La foto fue, en si, el gesto político pero no hubo sangre personal contra el flamante ministro de Vidal salvo objetar, con el mismo argumento del faltazo de intendentes a la jura, que el macrismo se equivoca si mira al PJ como un coto de caza. El tiempo dirá hasta donde tienen razón. Sí anécdotas sobre la furia del PRO de San Miguel, donde el candidato fue Octavio Frigerio, padre del ministro del Interior, fue el candidato a intendente y tiene como ladero a Santiago Cuneo, con terminales en Cristian Ritondo, vocero del malestar macrista.

El sábado, Macri "timbreó en San Miguel -estaba alojado en su quinta, Los Abrojos, que queda en Malvinas- junto a Vidal y, según contaron en la sobremesa, a De la Torre no le avisaron. "Macri estaba dos minutos en cada casa y Gendarmería tenía vallada la zona" se conto. Malicias.

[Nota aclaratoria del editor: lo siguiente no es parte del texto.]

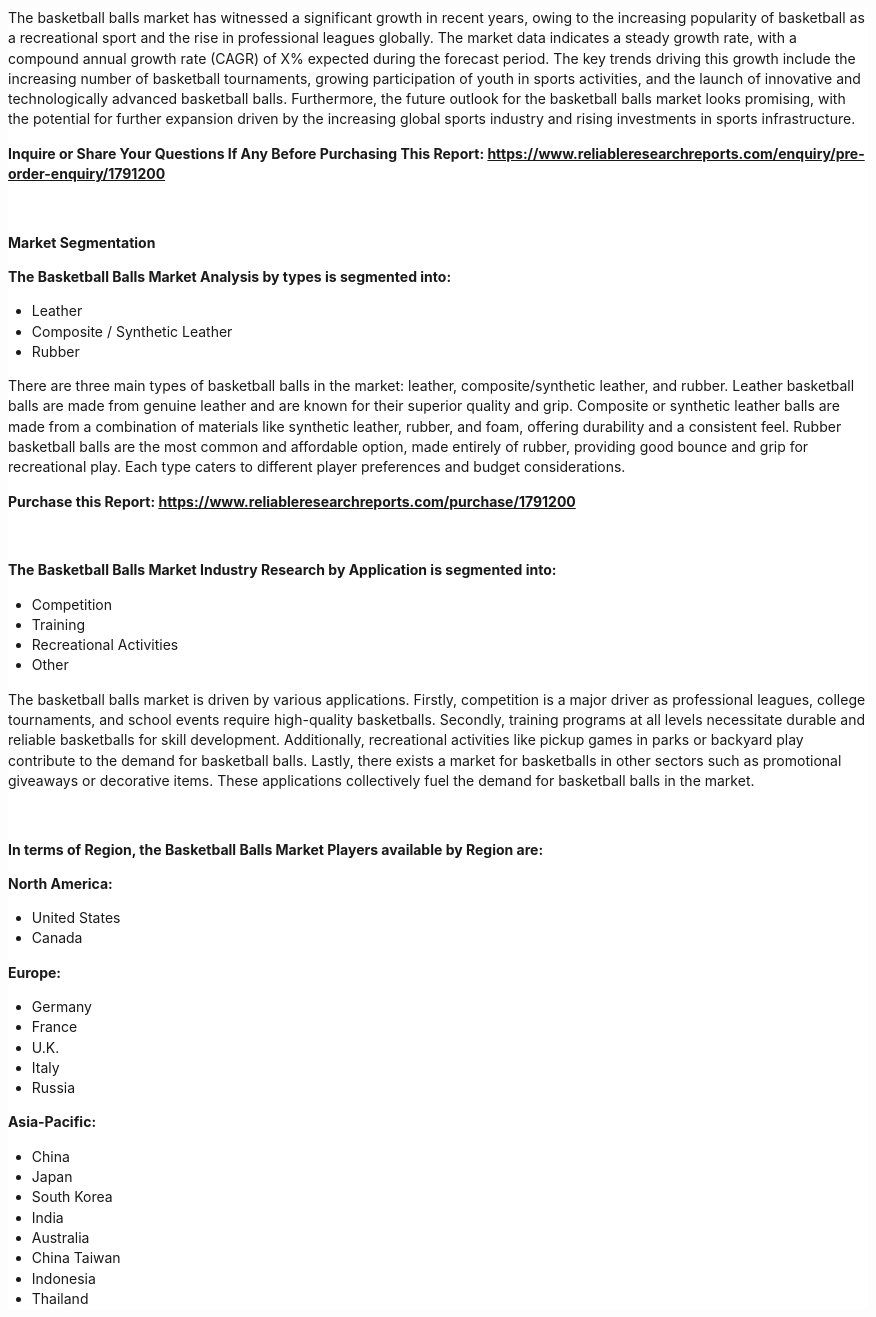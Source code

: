 <p><p>The basketball balls market has witnessed a significant growth in recent years, owing to the increasing popularity of basketball as a recreational sport and the rise in professional leagues globally. The market data indicates a steady growth rate, with a compound annual growth rate (CAGR) of X% expected during the forecast period. The key trends driving this growth include the increasing number of basketball tournaments, growing participation of youth in sports activities, and the launch of innovative and technologically advanced basketball balls. Furthermore, the future outlook for the basketball balls market looks promising, with the potential for further expansion driven by the increasing global sports industry and rising investments in sports infrastructure.</p></p>
<p><strong>Inquire or Share Your Questions If Any Before Purchasing This Report: <a href="https://www.reliableresearchreports.com/enquiry/pre-order-enquiry/1791200">https://www.reliableresearchreports.com/enquiry/pre-order-enquiry/1791200</a></strong></p>
<p>&nbsp;</p>
<p><strong>Market Segmentation</strong></p>
<p><strong>The Basketball Balls Market Analysis by types is segmented into:</strong></p>
<p><ul><li>Leather</li><li>Composite / Synthetic Leather</li><li>Rubber</li></ul></p>
<p><p>There are three main types of basketball balls in the market: leather, composite/synthetic leather, and rubber. Leather basketball balls are made from genuine leather and are known for their superior quality and grip. Composite or synthetic leather balls are made from a combination of materials like synthetic leather, rubber, and foam, offering durability and a consistent feel. Rubber basketball balls are the most common and affordable option, made entirely of rubber, providing good bounce and grip for recreational play. Each type caters to different player preferences and budget considerations.</p></p>
<p><strong>Purchase this Report:&nbsp;<a href="https://www.reliableresearchreports.com/purchase/1791200">https://www.reliableresearchreports.com/purchase/1791200</a></strong></p>
<p>&nbsp;</p>
<p><strong>The Basketball Balls Market Industry Research by Application is segmented into:</strong></p>
<p><ul><li>Competition</li><li>Training</li><li>Recreational Activities</li><li>Other</li></ul></p>
<p><p>The basketball balls market is driven by various applications. Firstly, competition is a major driver as professional leagues, college tournaments, and school events require high-quality basketballs. Secondly, training programs at all levels necessitate durable and reliable basketballs for skill development. Additionally, recreational activities like pickup games in parks or backyard play contribute to the demand for basketball balls. Lastly, there exists a market for basketballs in other sectors such as promotional giveaways or decorative items. These applications collectively fuel the demand for basketball balls in the market.</p></p>
<p>&nbsp;</p>
<p><strong>In terms of Region, the Basketball Balls Market Players available by Region are:</strong></p>
<p>
    <p> <strong> North America: </strong>
        <ul>
            <li>United States</li>
            <li>Canada</li>
        </ul>
        </p> 
    <p> <strong> Europe: </strong>
        <ul>
            <li>Germany</li>
            <li>France</li>
            <li>U.K.</li>
            <li>Italy</li>
            <li>Russia</li>
        </ul>
        </p> 
    <p> <strong> Asia-Pacific: </strong>
        <ul>
            <li>China</li>
            <li>Japan</li>
            <li>South Korea</li>
            <li>India</li>
            <li>Australia</li>
            <li>China Taiwan</li>
            <li>Indonesia</li>
            <li>Thailand</li>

Lo demás fue discurseo y promesas para, como espacio de "unidad peronista", empujar una agenda común en defensa de las PyMEs y sobre las audiencias por el aumento de tarifas. Pulula, siempre, la incertidumbre electoral y de armado. En esa mesa el índice de cristinismo fue bajísimo y, ante una eventual ruptura, la mayoría está más cerca de Sergio Massa que del Instituto Patria y La Cámpora.